Ces demandes restent toutefois soumises à un examen consulaire strict, et la durée de validité peut être réduite selon les instructions américaines.
Conséquences économiques, académiques et diplomatiques
En 2024, environ 9 500 Burundais se sont rendus aux États-Unis (toutes catégories de visas confondues). Si l’impact global reste à mesurer, les étudiants figurent parmi les premiers touchés.
De nombreux programmes de formation secondaire ou universitaire au Burundi préparent leurs lauréats à décrocher des bourses d’études aux États-Unis. Ces opportunités se voient désormais limitées.
Les jeunes engagés dans des programmes de perfectionnement professionnel, comme le Humphrey Fellowship ou le Mandela Washington Fellowship, sont également affectés.

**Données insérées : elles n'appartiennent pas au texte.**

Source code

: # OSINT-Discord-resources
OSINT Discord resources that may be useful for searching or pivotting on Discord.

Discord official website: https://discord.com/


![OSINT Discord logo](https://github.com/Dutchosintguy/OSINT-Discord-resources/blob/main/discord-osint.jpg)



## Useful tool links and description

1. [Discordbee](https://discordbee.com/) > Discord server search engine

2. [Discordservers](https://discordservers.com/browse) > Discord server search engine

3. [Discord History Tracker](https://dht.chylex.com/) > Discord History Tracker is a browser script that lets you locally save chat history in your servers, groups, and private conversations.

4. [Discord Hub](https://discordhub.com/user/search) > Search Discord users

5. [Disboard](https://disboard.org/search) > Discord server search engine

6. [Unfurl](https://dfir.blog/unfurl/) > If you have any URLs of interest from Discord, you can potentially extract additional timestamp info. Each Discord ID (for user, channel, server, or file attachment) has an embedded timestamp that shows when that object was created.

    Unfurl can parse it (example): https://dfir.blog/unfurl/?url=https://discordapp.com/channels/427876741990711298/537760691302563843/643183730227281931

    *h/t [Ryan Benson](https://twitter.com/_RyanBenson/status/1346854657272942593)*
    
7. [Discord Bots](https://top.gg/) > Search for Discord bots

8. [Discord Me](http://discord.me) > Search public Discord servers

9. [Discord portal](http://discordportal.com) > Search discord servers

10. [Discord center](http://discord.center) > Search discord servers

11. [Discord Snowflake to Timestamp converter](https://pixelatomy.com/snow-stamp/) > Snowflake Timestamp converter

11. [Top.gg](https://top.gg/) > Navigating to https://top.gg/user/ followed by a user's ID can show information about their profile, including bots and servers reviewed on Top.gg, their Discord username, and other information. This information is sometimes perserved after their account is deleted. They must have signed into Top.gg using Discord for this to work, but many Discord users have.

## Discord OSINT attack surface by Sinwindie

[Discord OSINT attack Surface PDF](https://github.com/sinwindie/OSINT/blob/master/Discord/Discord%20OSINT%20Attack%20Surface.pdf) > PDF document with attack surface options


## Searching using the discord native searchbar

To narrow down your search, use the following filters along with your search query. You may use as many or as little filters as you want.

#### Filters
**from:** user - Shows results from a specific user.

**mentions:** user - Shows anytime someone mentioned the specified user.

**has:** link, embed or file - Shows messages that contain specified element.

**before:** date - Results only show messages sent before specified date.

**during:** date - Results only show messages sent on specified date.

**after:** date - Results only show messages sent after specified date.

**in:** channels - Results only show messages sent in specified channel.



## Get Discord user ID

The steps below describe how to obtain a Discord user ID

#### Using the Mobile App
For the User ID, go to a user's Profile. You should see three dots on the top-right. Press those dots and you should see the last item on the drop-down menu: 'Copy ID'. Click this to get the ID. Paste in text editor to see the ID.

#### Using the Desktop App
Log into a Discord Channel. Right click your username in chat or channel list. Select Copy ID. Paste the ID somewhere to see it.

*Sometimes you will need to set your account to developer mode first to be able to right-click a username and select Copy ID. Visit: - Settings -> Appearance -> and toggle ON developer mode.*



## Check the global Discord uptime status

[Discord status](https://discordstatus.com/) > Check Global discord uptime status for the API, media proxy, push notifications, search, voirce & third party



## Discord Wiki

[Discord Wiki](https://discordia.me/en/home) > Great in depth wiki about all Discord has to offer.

La suspension des visas immigrants bloque en parallèle toute nouvelle obtention de green card depuis le Burundi, réduisant les possibilités de migration légale.

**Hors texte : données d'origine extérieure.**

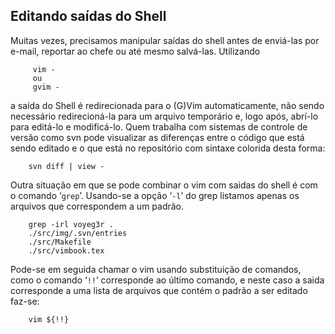 Editando saídas do Shell
------------------------

Muitas vezes, precisamos manipular saídas do shell antes de enviá-las
por e-mail, reportar ao chefe ou até mesmo salvá-las. Utilizando

         vim -
         ou
         gvim -

a saída do Shell é redirecionada para o (G)Vim automaticamente, não
sendo necessário redirecioná-la para um arquivo temporário e, logo após,
abrí-lo para editá-lo e modificá-lo. Quem trabalha com sistemas de
controle de versão como svn pode visualizar as diferenças entre o código
que está sendo editado e o que está no repositório com sintaxe colorida
desta forma:

        svn diff | view -

Outra situação em que se pode combinar o vim com saidas do shell é com o
comando ‘`grep`’. Usando-se a opção ‘`-l`’ do grep listamos apenas os
arquivos que correspondem a um padrão.

        grep -irl voyeg3r .
        ./src/img/.svn/entries
        ./src/Makefile
        ./src/vimbook.tex

Pode-se em seguida chamar o vim usando substituição de comandos, como o
comando ‘`!!`’ corresponde ao último comando, e neste caso a saida
corresponde a uma lista de arquivos que contém o padrão a ser editado
faz-se:

        vim ${!!}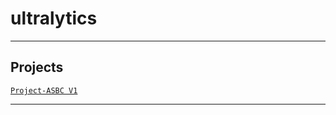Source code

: # ultralytics

---

## Projects
[`Project-ASBC V1`](https://github.com/lxRbckl/Project-ASBC/blob/V1/README.md)

---
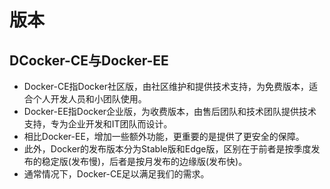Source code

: # 版本

## DCocker-CE与Docker-EE

- Docker-CE指Docker社区版，由社区维护和提供技术支持，为免费版本，适合个人开发人员和小团队使用。
- Docker-EE指Docker企业版，为收费版本，由售后团队和技术团队提供技术支持，专为企业开发和IT团队而设计。
- 相比Docker-EE，增加一些额外功能，更重要的是提供了更安全的保障。
- 此外，Docker的发布版本分为Stable版和Edge版，区别在于前者是按季度发布的稳定版(发布慢)，后者是按月发布的边缘版(发布快)。
- 通常情况下，Docker-CE足以满足我们的需求。
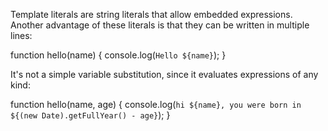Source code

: Template literals are string literals that allow embedded expressions. Another advantage of these literals is that they can be written in multiple lines:

function hello(name) {
    console.log(`Hello ${name}`);
}

It's not a simple variable substitution, since it evaluates expressions of any kind:

function hello(name, age) {
    console.log(`hi ${name}, you were born in ${(new Date).getFullYear() - age}`);
}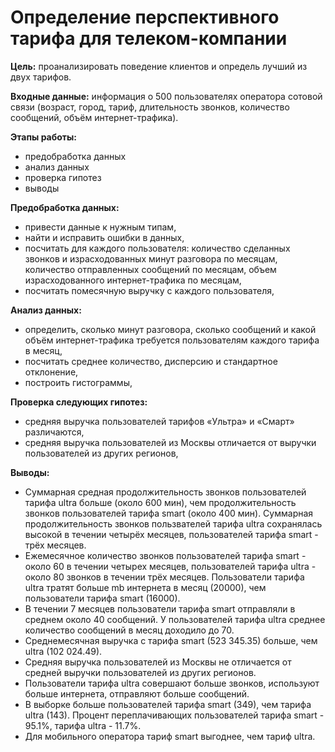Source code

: # Определение перспективного тарифа для телеком-компании
<b>Цель:</b> проанализировать поведение клиентов и определь лучший из двух тарифов.

<b>Входные данные:</b> информация о 500 пользователях оператора сотовой связи (возраст, город, тариф, длительность звонков, количество сообщений, объём интернет-трафика).

<b>Этапы работы:</b>
- предобработка данных
- анализ данных
- проверка гипотез
- выводы

<b>Предобработка данных:</b>
- привести данные к нужным типам,
- найти и исправить ошибки в данных,
- посчитать для каждого пользователя: количество сделанных звонков и израсходованных минут разговора по месяцам, количество отправленных сообщений по месяцам, объем израсходованного интернет-трафика по месяцам,
- посчитать помесячную выручку с каждого пользователя,

<b>Анализ данных:</b>
- определить, сколько минут разговора, сколько сообщений и какой объём интернет-трафика требуется пользователям каждого тарифа в месяц, 
- посчитать среднее количество, дисперсию и стандартное отклонение,
- построить гистограммы,

<b>Проверка следующих гипотез:</b>
- средняя выручка пользователей тарифов «Ультра» и «Смарт» различаются,
- средняя выручка пользователей из Москвы отличается от выручки пользователей из других регионов,

<b>Выводы:</b>
- Суммарная средная продолжительность звонков пользователей тарифа ultra больше (около 600 мин), чем продолжительность звонков пользователей тарифа smart (около 400 мин). Суммарная продолжительность звонков пользвателей тарифа ultra сохранялась высокой в течении четырёх месяцев, пользователей тарифа smart - трёх месяцев.
- Ежемесячное количество звонков пользователей тарифа smart - около 60 в течении четырех месяцев, пользователей тарифа ultra - около 80 звонков в течении трёх месяцев. Пользователи тарифа ultra тратят больше mb интернета в месяц (20000), чем пользователи тарифа smart (16000).
- В течении 7 месяцев пользователи тарифа smart отправляли в среднем около 40 сообщений. У пользователей тарифа ultra среднее количество сообщений в месяц доходило до 70.
- Среднемесячная выручка с тарифа smart (523 345.35) больше, чем ultra (102 024.49).
- Cредняя выручка пользователей из Москвы не отличается от средней выручки пользователей из других регионов.
- Пользователи тарифа ultra совершают больше звонков, используют больше интернета, отправляют больше сообщений.
- В выборке больше пользователей тарифа smart (349), чем тарифа ultra (143). Процент переплачивающих пользователей тарифа smart - 95.1%, тарифа ultra - 11.7%.
- Для мобильного оператора тариф smart выгоднее, чем тариф ultra.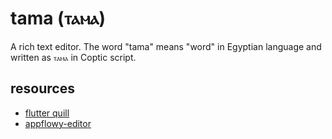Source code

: # tama (ⲧⲁⲙⲁ)

A rich text editor. The word "tama" means "word" in Egyptian language and written as `ⲧⲁⲙⲁ` in Coptic script.

## resources

- [flutter quill](https://github.com/singerdmx/flutter-quill)
- [appflowy-editor](https://github.com/AppFlowy-IO/appflowy-editor)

Sur le plan diplomatique, cette décision envoie un signal défavorable sur l’état des relations entre Washington et Gitega.
Vers un assouplissement ?
En juin, avant même la confirmation officielle par l’ambassade américaine, le ministère burundais des Relations extérieures avait indiqué que des discussions étaient en cours pour obtenir un allègement. Mais depuis, la mesure est entrée en vigueur et aucune date de fin n’a été annoncée.

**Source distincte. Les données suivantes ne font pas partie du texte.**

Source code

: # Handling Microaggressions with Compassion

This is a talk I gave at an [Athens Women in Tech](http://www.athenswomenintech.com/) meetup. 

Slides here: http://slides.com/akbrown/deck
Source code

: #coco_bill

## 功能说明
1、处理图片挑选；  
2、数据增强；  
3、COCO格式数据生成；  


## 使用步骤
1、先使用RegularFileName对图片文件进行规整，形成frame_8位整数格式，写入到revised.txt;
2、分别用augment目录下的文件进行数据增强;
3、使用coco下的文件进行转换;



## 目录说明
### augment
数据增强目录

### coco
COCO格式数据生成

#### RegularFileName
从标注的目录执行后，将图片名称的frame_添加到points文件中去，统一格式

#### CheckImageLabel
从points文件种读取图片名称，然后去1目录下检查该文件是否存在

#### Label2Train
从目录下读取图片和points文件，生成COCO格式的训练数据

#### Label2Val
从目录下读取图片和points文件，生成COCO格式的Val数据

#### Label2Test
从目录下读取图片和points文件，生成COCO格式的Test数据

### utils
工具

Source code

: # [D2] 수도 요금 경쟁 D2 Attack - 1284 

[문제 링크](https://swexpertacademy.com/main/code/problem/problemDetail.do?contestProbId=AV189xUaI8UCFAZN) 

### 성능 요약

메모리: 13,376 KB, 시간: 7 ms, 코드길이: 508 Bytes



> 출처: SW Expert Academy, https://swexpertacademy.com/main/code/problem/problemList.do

Au contraire, l’administration Trump pourrait envisager de durcir les restrictions, en imposant par exemple une caution pouvant aller jusqu’à 15 000 USD aux voyageurs burundais, afin de garantir leur retour à temps. Une exigence qui, dans les faits, exclurait la majorité des demandeurs.
Conclusion
Présentée comme une réponse à des dépassements de séjour jugés excessifs, cette suspension de visas freine les échanges académiques, professionnels et culturels entre le Burundi et les États-Unis. Elle pourrait accentuer le fossé diplomatique entre les deux pays.
Pour espérer un allègement, le gouvernement burundais — et particulièrement le nouveau ministre des Affaires étrangères — devra engager un dialogue direct avec Washington et proposer des mesures concrètes pour réduire les dépassements, sans pour autant pénaliser la mobilité des Burundais.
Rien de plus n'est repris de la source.